No, you did not read or review the American National Security Strategy before your commentary on American national security strategy.

And given your word choice in this non-rebuttal to as to what the Chinese 'might' say in their strategy- as opposed to what they do say in their strategic policy documents- I strongly doubt you've read Chinese equivalents either.

Which makes a fair degree of sense, given your obvious lack of familiarity with not only American strategic thinking, but how Western strategic policy systems work in general, including the distinctions between strategies and policies. And your simultaneous attempt to assert that it doesn't matter if you read national policy documents or not because of your powers of observation, but also that the American national strategy document isn't the real strategy anyway so, like, it double doesn't matter if you read it or not.

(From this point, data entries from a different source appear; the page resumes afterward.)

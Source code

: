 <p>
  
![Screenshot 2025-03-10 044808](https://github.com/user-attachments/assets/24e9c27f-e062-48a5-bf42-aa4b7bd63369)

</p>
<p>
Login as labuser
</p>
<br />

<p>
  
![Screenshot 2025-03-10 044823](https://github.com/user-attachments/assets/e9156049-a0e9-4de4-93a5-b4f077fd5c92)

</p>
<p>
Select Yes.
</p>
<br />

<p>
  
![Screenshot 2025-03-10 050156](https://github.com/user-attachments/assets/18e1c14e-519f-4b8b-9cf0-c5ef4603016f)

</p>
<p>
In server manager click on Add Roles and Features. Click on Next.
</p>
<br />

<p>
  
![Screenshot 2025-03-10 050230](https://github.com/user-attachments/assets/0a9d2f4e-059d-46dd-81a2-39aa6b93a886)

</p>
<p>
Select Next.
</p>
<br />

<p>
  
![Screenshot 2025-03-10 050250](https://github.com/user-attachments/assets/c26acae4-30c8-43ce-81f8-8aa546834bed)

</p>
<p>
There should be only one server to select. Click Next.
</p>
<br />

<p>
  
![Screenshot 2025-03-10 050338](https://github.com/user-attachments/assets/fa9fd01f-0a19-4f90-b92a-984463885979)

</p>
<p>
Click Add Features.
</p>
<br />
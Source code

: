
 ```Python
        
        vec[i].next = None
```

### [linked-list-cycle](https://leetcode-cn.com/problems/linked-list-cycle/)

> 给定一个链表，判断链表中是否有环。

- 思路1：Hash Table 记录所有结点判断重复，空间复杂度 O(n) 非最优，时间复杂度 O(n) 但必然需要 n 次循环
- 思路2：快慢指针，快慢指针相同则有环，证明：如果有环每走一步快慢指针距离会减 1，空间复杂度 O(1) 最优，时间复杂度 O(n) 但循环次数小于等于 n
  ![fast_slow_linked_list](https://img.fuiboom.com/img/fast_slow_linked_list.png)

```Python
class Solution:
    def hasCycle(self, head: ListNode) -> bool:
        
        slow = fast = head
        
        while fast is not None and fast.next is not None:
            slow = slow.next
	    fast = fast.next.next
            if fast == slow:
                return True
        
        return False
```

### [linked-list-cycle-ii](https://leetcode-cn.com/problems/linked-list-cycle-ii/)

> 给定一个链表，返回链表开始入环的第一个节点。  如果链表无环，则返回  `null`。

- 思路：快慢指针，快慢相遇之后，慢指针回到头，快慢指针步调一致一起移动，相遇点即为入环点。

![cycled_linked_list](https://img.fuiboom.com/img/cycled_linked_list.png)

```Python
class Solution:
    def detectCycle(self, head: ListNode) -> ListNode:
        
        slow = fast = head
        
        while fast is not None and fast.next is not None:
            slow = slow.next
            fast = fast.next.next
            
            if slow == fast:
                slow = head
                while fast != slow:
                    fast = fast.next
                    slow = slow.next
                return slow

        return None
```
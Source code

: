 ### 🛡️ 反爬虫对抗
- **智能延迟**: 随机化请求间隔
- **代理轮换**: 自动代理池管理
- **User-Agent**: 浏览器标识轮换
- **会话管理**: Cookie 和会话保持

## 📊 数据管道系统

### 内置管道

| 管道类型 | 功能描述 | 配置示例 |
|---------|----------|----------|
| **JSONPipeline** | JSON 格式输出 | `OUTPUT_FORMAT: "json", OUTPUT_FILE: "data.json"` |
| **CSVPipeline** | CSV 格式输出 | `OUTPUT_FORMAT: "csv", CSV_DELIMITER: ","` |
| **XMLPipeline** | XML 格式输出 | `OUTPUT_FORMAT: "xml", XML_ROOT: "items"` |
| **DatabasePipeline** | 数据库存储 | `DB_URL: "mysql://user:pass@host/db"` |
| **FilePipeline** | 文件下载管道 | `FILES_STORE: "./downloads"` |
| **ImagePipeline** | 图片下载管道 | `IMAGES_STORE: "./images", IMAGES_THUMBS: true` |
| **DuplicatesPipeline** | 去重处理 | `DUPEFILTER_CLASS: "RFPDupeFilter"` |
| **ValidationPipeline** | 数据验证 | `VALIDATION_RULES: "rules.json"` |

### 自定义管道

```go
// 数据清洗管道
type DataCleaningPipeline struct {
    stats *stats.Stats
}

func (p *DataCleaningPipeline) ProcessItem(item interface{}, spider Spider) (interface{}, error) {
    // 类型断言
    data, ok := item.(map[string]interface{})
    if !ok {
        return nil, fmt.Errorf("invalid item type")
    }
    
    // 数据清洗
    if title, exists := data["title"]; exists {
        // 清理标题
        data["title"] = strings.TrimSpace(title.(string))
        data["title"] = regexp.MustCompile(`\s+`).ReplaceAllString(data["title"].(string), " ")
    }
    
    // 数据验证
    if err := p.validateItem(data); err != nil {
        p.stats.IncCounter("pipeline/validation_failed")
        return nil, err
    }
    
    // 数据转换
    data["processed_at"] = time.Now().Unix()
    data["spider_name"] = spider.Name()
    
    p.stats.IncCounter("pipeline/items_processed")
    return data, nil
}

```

I fully expect you to continue this denial of relevance defense, of course. After all, it's far more palatable to deny that the strategy exists or that it matters if you are aware of it than to concede that you didn't read it before trying to summarize it in boo-words.

While prioritizing the personal truths of one's own interpretation is typically more associated with progressive DEI advocates than detractors, it's a common enough retort when challenged over inconvenient external objective facts that might challenge their interpretation, like the publicly available national strategy documents that anyone could check their claims against.

Which returns to the original question that led to this exchange, and the structural answer that resulted.

Do you agree with my characterization of national strategy for either country?

No. Because you never bothered to learn what their strategies are, and it shows in what you've chosen to project and focus on instead.